There were tears. Mostly mine. Night after night I made H call the breastfeeding association’s hotline to beg for tips, assistance or just plain encouragement. I would be crying too hard to talk to them most of the time, and H did a valiant job of interpreting my queries: ‘I think she wants to know what to do when the cloth nipple pads you recommended keep pulling the scabs off her nipples.’

Scabs. Nipples. Those are two words that should be separated at all times by at least a hundred other words, yet in the first month of my daughter’s life such horrors were commonplace.

Then, to add insult to injury, there was the oversupply issue. No sooner would May Blossom manage to successfully latch on, than her gulps would start to come quicker and quicker, and her eyes would get larger and larger in panic as, my milk threatened to drown her. Eventually she would break away and the milk would continue to spray like an out-of-control fireman’s hose. It was not cool. We solved this issue by changing her position. Instead of being held in front of me, like a normal nursing baby, we favoured a position H dubbed ‘The Bear Went Over The Mountain’: I lay on my back and she lay on top of me, head pointing up (pictured above). She would raise her head, shake it from side to side like a ravenous doberman, and clamp on. This was accompanied by a noise that sounded like she was miming biting into an apple. It was a cross between a chomp and a gulp, and it was scary enough to send even my good nipple burrowing back deep into my chest cavity. There I would lie, looking like I had lost a wrestling match with a Liliputian. That was not cool either. Nor was it particularly outside-the-home friendly.

As May Blossom grew, feeding became easier. I could feed her in more positions (including on my side while still mostly asleep), and the convenience of breastfeeding began to really hit home. Breastfeeding means you can be really, really disorganised, and that appeals to me enormously. I was never stuck without food for my child when we were out, and I could calm her down with a boob whenever and wherever. It was a lifesaver on planes, long car trips and when I just wanted the crying to stop.

And it was lovely. She adored it and so did I. When she wasn’t sleeping for more than twenty minutes at a time and I was depressed and there were six kinds of shit going down in our lives, feeding my baby made me happy.
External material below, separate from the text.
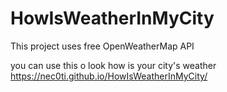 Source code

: # HowIsWeatherInMyCity


This project uses free OpenWeatherMap API


you can use this o look how is your city's weather
https://nec0ti.github.io/HowIsWeatherInMyCity/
The noises she made when she wanted to nurse; the expressions on her face as she did … they are not things I will forget. (I could see the expressions on her face because I refused to put a blanket over her head while feeding her, as women often seem to do these days. After the first few weeks of being manhandled about the boobs by midwives and lactation consultants galore, I seemed to get over my shyness. Also, I was raised to consider it rude to pull the tablecloth over one’s head at the dinner table.)

When she weaned, the day before she turned eighteen months old, I cried. It was the right time for both of us — I had been reducing her feeds for a few weeks and she was perfectly happy to stop — but it still felt like the end of something great and beautiful. I didn’t want to breastfeed her forever, but I also didn’t want it to ever stop. We were so lucky breastfeeding went well, and I will always be grateful for the hard work my H, May Blossom and I put in to get it established, and thankful for my family and friends who supported me. Breastfeeding made my little girl glowy and plump, though I can’t say much for the fabled benefits to the baby’s immune system: May Blossom had more ear infections, viruses and spots in the first year than any other baby I know.

Now, three weeks after her last breastfeed, May Blossom shows no sign of remembering  any of it ever happened, the ungrateful imp. She can see me topless without so much as mentioning milk, and she happily watched a friend’s newborn feed without needing to come and harrass me for a drink. I think that means she was ready. I just wish I didn’t miss it so.